You are quite welcome, however, "professional" is too strong a word. Amateur would be more than generous.
Unfortunately, if the number of files in a directory is less and the keys are pressed fast, some "residual" parts ...
Yes, those are two different issues. One is caused by changing into a directory containing less than a panel full of
entries AND less entries then the previous directory. That case is handled by clearing the panel when changing
directories. The other is caused by not being able to process the keyboard fast enough, and that is what you need to address.

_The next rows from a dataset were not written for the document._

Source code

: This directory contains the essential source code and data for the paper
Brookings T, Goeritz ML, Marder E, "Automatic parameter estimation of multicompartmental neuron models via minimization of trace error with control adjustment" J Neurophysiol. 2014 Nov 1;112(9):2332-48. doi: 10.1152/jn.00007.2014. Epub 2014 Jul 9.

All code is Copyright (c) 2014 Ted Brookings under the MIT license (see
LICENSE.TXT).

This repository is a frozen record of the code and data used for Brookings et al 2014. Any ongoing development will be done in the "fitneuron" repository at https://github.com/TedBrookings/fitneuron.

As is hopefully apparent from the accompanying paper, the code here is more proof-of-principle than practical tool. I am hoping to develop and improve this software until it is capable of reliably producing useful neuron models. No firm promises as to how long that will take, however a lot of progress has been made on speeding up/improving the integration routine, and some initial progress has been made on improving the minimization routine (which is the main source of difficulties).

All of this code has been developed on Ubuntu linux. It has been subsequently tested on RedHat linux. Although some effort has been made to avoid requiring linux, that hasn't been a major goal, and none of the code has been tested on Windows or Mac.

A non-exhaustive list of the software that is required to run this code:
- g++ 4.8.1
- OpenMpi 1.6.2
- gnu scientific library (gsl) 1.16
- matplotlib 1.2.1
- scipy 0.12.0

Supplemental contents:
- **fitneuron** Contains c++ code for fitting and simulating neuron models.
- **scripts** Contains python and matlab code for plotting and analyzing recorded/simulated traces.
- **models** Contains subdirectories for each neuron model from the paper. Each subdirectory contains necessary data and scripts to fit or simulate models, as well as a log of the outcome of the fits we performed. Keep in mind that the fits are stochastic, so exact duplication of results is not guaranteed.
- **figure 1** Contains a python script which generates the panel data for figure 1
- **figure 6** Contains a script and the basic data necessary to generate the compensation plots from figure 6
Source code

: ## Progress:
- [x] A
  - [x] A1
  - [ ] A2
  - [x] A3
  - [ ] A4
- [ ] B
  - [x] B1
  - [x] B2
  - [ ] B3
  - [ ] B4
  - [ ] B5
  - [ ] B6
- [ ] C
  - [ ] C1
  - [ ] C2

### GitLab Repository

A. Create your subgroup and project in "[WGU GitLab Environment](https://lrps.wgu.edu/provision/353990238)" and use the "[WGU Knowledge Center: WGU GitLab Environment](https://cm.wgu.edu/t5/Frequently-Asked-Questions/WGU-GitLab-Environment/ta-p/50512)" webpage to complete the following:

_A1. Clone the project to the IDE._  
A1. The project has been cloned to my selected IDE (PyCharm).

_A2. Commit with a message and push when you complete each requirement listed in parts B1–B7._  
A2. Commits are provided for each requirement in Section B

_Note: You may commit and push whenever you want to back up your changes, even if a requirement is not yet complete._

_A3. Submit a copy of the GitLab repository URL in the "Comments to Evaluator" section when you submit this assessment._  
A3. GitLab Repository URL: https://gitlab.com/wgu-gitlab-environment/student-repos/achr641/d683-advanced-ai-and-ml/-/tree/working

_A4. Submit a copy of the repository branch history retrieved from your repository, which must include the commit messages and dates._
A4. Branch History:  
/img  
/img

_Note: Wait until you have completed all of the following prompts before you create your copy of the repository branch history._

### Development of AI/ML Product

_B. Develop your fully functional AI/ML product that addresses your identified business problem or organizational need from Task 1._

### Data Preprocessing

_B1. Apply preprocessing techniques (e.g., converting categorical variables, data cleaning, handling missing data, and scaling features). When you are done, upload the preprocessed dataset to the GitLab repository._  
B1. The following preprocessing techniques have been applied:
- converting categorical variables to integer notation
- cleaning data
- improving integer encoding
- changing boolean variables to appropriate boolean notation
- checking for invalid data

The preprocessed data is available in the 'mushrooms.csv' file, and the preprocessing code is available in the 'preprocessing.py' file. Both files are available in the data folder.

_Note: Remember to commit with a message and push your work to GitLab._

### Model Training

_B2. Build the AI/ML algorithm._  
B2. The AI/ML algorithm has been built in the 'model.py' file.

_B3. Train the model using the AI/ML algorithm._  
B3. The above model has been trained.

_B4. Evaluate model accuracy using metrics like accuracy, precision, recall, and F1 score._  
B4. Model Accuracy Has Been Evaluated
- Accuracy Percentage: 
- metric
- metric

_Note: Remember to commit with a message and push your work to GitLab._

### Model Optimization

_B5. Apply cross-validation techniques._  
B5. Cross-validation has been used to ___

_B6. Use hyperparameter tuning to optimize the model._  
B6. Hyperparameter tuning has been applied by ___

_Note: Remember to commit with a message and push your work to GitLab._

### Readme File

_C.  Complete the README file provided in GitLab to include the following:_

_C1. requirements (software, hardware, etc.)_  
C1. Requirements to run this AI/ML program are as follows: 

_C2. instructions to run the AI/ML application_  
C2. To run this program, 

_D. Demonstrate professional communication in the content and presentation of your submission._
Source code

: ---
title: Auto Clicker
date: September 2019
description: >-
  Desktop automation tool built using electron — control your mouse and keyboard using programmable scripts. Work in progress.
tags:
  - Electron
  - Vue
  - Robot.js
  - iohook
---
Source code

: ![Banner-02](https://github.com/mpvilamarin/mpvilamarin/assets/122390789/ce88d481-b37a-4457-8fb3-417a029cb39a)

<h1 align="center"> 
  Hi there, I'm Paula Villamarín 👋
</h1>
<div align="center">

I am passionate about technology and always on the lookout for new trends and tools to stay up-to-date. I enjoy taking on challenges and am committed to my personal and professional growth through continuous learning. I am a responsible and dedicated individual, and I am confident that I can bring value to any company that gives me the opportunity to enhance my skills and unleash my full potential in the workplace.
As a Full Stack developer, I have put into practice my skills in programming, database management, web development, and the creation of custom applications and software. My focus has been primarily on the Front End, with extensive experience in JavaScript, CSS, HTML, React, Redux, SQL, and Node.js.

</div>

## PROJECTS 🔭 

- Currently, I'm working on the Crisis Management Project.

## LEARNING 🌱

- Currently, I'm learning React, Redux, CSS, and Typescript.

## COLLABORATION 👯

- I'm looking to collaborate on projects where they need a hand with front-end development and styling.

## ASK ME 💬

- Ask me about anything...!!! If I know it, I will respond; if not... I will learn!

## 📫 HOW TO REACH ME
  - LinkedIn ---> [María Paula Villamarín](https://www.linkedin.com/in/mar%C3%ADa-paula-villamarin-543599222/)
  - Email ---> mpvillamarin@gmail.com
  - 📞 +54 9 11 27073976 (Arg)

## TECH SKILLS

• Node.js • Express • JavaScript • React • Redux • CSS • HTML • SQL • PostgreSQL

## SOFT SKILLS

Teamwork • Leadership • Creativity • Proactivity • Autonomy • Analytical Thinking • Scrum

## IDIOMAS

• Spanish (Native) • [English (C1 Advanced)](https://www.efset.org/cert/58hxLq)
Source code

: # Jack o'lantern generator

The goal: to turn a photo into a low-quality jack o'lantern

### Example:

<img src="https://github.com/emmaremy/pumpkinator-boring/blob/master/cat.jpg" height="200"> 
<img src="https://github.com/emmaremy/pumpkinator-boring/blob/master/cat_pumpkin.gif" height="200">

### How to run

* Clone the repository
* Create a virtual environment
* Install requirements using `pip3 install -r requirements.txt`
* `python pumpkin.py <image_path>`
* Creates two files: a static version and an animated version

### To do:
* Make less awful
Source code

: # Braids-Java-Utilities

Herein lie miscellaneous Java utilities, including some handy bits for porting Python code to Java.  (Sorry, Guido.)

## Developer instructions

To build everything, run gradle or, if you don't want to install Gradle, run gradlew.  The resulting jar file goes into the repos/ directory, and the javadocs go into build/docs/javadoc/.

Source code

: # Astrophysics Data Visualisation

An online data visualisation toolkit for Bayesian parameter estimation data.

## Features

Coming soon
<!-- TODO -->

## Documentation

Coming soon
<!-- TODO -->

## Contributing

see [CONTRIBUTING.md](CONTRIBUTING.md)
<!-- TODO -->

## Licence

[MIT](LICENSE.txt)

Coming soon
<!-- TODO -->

On my machine, from the time you hit the UP or DOWN arrow key, to the time your program hits the next call to _get_key
takes about 0.22 seconds. About 0.08 seconds are spent in _print_bar and another 0.08 seconds in _print_status. In my
opinion, you are making far too many ls calls, and it is one of the things hurting the execution speed. I would begin by
looking at _print_status. There is no need to calculate directory size and disk space used unless someone copies, deletes,
or moves a file. Make those values global, and only recalculate them when one of your routines does something to change
them. Also, the size of the disk never changes, place that into a global when the program starts. Since those values are
printed one after the other in your status bar, you can then simply:
echo -n "/$DIRSIZE $DISKUSED/$DISKSIZE "
By including a trailing space, you don't have to make an extra echo call prior to printing the time. This section:
echo -n " " # permission
echo -n $( (ls -lA $PATH0 | grep "^d" ; ls -lA $PATH0 | grep "^-") |
awk '{ print $1;}' | head -$FILECHOOSE | tail -1)

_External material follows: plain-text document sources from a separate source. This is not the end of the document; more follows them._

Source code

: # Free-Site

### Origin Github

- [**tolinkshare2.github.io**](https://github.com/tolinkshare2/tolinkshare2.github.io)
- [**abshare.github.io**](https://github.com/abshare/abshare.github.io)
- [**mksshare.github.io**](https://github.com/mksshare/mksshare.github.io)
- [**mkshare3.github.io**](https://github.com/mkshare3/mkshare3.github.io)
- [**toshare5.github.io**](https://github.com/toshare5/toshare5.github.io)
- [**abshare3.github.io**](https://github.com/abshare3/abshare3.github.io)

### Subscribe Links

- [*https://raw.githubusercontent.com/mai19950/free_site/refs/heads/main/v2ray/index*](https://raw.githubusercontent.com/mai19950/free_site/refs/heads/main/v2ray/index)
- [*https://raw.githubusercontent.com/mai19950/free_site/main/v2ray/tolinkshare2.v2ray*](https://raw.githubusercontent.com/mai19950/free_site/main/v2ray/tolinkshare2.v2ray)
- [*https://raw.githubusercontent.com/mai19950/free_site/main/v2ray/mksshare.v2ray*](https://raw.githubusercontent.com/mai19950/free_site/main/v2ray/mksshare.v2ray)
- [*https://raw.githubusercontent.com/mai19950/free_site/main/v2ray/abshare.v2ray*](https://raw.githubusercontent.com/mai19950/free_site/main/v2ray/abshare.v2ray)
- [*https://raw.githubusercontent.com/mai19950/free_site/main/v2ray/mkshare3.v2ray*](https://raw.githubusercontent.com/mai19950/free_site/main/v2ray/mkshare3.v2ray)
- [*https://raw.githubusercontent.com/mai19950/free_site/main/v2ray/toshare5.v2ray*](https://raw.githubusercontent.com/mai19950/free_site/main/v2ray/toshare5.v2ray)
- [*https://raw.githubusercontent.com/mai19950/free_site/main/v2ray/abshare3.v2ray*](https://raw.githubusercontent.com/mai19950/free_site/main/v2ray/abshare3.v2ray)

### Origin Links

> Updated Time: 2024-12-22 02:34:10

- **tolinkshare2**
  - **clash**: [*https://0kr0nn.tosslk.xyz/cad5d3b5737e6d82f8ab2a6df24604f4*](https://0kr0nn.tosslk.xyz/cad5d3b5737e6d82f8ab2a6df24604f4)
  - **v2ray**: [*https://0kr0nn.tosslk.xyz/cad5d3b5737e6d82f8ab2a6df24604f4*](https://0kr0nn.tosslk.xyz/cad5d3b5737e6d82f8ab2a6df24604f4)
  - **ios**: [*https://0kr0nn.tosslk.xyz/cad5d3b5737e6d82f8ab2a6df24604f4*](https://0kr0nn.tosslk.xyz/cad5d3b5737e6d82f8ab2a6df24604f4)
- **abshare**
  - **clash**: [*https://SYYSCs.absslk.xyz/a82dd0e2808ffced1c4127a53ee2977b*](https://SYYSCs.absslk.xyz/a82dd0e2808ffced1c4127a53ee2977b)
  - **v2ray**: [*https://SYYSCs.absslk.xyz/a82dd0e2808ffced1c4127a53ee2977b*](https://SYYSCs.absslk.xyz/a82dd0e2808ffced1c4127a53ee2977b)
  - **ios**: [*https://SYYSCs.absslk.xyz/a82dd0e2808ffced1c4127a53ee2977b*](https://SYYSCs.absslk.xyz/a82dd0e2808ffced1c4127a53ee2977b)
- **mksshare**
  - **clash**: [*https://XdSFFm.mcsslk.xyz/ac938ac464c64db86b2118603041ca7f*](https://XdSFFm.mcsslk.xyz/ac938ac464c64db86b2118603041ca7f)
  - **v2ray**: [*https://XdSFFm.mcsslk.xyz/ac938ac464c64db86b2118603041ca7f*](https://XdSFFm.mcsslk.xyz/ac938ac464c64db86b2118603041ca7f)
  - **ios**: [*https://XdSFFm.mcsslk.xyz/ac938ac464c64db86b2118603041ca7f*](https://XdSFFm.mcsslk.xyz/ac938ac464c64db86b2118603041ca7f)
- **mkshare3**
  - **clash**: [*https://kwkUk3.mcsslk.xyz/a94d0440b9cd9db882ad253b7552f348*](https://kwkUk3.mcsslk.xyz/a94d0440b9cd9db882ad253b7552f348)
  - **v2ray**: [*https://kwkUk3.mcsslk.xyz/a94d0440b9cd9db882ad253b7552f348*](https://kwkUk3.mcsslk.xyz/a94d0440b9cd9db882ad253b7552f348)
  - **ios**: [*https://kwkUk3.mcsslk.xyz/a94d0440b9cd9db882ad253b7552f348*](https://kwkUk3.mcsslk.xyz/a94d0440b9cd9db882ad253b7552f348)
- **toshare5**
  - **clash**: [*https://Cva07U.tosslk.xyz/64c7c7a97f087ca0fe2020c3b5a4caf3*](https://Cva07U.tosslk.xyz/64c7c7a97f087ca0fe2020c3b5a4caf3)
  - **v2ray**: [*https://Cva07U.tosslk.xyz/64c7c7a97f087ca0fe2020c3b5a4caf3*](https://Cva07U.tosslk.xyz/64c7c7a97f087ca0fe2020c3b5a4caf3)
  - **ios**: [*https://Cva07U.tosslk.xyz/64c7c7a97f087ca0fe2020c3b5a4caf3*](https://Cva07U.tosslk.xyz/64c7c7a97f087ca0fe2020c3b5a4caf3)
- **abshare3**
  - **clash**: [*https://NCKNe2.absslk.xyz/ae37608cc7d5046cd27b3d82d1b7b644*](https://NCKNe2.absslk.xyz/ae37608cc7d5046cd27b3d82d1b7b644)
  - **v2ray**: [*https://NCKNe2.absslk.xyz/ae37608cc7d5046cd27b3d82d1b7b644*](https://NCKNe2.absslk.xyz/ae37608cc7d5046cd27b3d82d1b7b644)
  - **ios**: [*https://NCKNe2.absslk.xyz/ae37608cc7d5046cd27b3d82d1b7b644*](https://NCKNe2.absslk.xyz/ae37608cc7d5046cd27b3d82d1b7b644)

consumes 0.03 seconds of _print_status. You could reduce that to about 0.01 seconds like this:
echo -n $(ls -lA $PATH0 | grep $CHOSENFILE | cut -d" " -f1)
Here is how I did the timing measurements, modify main like this:
echo $CUROFF
Time1=`cat /proc/uptime | cut -d" " -f1`
while :
do
_print
Time2=`cat /proc/uptime | cut -d" " -f1`
echo -n "${CSI}$(($STATUSLINE + 2));1H`dc $Time2 $Time1 sub p`$CLEARSTRING"

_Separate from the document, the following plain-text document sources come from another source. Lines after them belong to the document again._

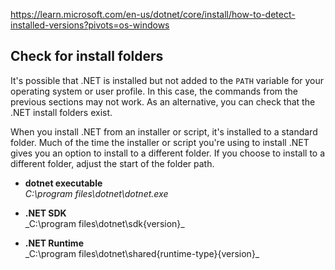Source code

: 
https://learn.microsoft.com/en-us/dotnet/core/install/how-to-detect-installed-versions?pivots=os-windows


## Check for install folders

It's possible that .NET is installed but not added to the `PATH` variable for your operating system or user profile. In this case, the commands from the previous sections may not work. As an alternative, you can check that the .NET install folders exist.

When you install .NET from an installer or script, it's installed to a standard folder. Much of the time the installer or script you're using to install .NET gives you an option to install to a different folder. If you choose to install to a different folder, adjust the start of the folder path.

- **dotnet executable**  
    _C:\program files\dotnet\dotnet.exe_
    
- **.NET SDK**  
    _C:\program files\dotnet\sdk\{version}\_
    
- **.NET Runtime**  
    _C:\program files\dotnet\shared\{runtime-type}\{version}\_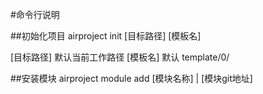 #命令行说明

##初始化项目
airproject init [目标路径] [模板名]

[目标路径] 默认当前工作路径
[模板名] 默认 template/0/

##安装模块
airproject module add [模块名称] | [模块git地址]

echo -n "${CSI}$(($STATUSLINE + 3));1H`dc $Time4 $Time3 sub p`$CLEARSTRING"
_get_key
Time1=`cat /proc/uptime | cut -d" " -f1`
The first echo statement times from when you hit a key until you are ready to process the next key. The secon echo
statement is for timing other sections of the script using Time3 and Time4 like this:
_print(){ # print actual pan and status
_print_path
if [ $PAN -eq 1 ]; then _print_pan1
else _print_pan2; fi
_print_bar
Time3=`cat /proc/uptime | cut -d" " -f1`
_print_status
Time4=`cat /proc/uptime | cut -d" " -f1`
}
Here I'm measuring the execution time of _print_status. Timing resolution is 0.01 seconds. Always make several
measurements to check for consistent results. This post is rather long, so I'll end it by quoting my previous post:
The key to fast program execution is to make the computer do as little work as possible.